Abstract

Individuals living with chronic spinal cord injury (SCI) often exhibit impairments in cognitive function, which impede their rehabilitation and transition into the community. Although a number of clinical studies have demonstrated the impact of impaired cardiovascular control on cognitive impairment, the mechanistic understanding of this deleterious relationship is still lacking. The present study investigates whether chronic disruption of cardiovascular control following experimental SCI results in cerebrovascular decline and vascular cognitive impairment.
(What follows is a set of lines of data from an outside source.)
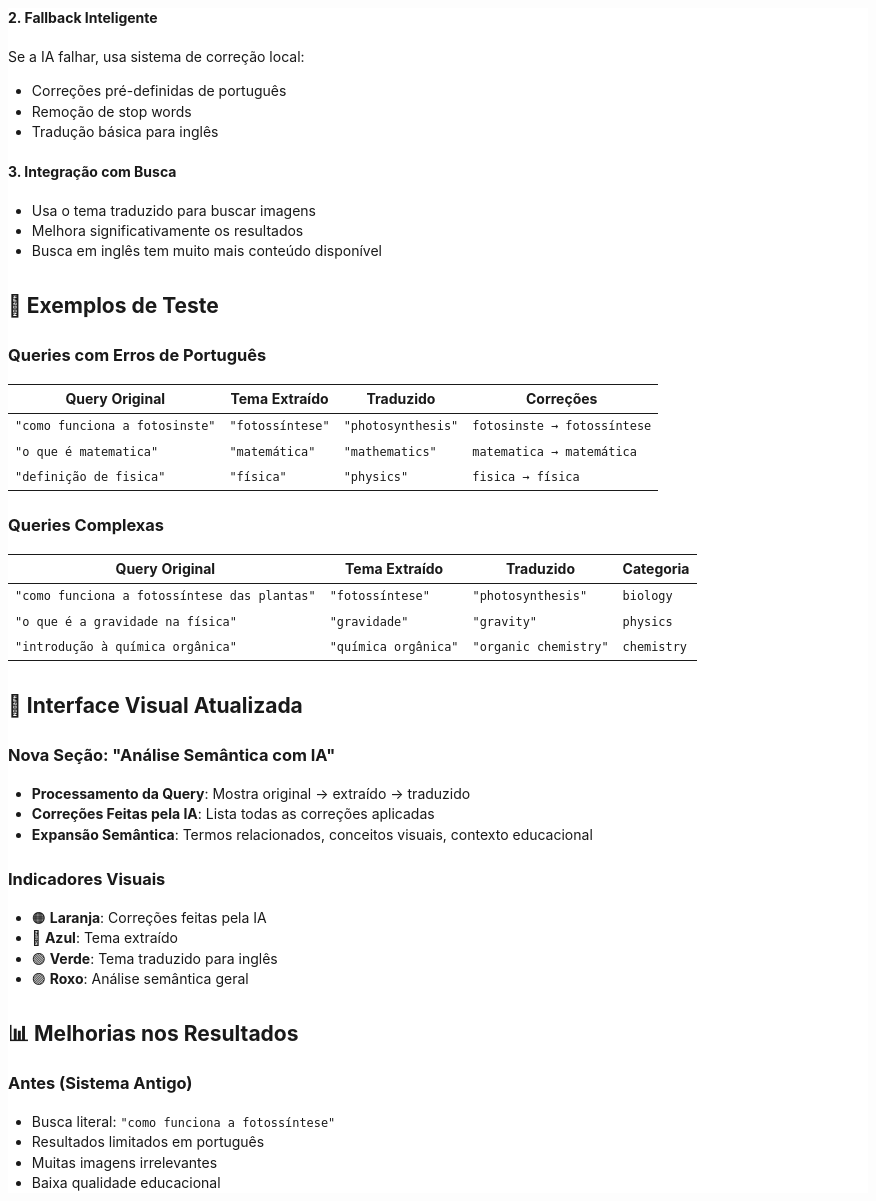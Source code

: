 #### 2. **Fallback Inteligente**
Se a IA falhar, usa sistema de correção local:
- Correções pré-definidas de português
- Remoção de stop words
- Tradução básica para inglês

#### 3. **Integração com Busca**
- Usa o tema traduzido para buscar imagens
- Melhora significativamente os resultados
- Busca em inglês tem muito mais conteúdo disponível

## 🧪 Exemplos de Teste

### Queries com Erros de Português
| Query Original | Tema Extraído | Traduzido | Correções |
|----------------|---------------|-----------|-----------|
| `"como funciona a fotosinste"` | `"fotossíntese"` | `"photosynthesis"` | `fotosinste → fotossíntese` |
| `"o que é matematica"` | `"matemática"` | `"mathematics"` | `matematica → matemática` |
| `"definição de fisica"` | `"física"` | `"physics"` | `fisica → física` |

### Queries Complexas
| Query Original | Tema Extraído | Traduzido | Categoria |
|----------------|---------------|-----------|-----------|
| `"como funciona a fotossíntese das plantas"` | `"fotossíntese"` | `"photosynthesis"` | `biology` |
| `"o que é a gravidade na física"` | `"gravidade"` | `"gravity"` | `physics` |
| `"introdução à química orgânica"` | `"química orgânica"` | `"organic chemistry"` | `chemistry` |

## 🎨 Interface Visual Atualizada

### Nova Seção: "Análise Semântica com IA"
- **Processamento da Query**: Mostra original → extraído → traduzido
- **Correções Feitas pela IA**: Lista todas as correções aplicadas
- **Expansão Semântica**: Termos relacionados, conceitos visuais, contexto educacional

### Indicadores Visuais
- 🟠 **Laranja**: Correções feitas pela IA
- 🔵 **Azul**: Tema extraído
- 🟢 **Verde**: Tema traduzido para inglês
- 🟣 **Roxo**: Análise semântica geral

## 📊 Melhorias nos Resultados

### Antes (Sistema Antigo)
- Busca literal: `"como funciona a fotossíntese"`
- Resultados limitados em português
- Muitas imagens irrelevantes
- Baixa qualidade educacional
Fourteen weeks following a high thoracic SCI (at the third thoracic segment), rats were subjected to a battery of in vivo and in vitro physiological assessments, cognitive-behavioral tests, and immunohistochemical approaches to investigate changes in cerebrovascular structure and function in the middle cerebral artery (MCA). We show that in the MCA of rats with SCI, there is a 55% (SCI vs. control: 13.4 ± 1.9% vs. 29.63 ± 2.8%, respectively) reduction in the maximal vasodilator response to carbachol, which is associated with reduced expression of endothelial marker cluster of differentiation 31 (CD31) and transient receptor potential cation channel 4 (TRPV 4) channels. Compared with controls, MCAs in rats with SCI were found to have 50% (SCI vs. control: 1.5 ± 0.2 vs. 1 ± 0.1 a.u., respectively) more collagen 1 in the media of vascular wall and 37% (SCI vs. control: 30.5 ± 2.9% vs. 42.0 ± 4.0%, respectively) less distensibility at physiological intraluminal pressure. Further, the cerebral blood flow (CBF) in the hippocampus was reduced by 32% in the SCI group (SCI vs. control: 44.3 ± 4.5 mL/100 g/min vs. 65.0 ± 7.2 mL/100 g/min, respectively) in association with impairment of short-term memory based on a novel object recognition test. There were no changes in the sympathetic innervation of the vasculature and passive structure in the SCI group. Chronic experimental SCI is associated with structural alterations and endothelial dysfunction in cerebral arteries that likely contribute to significantly reduced CBF and vascular cognitive impairment.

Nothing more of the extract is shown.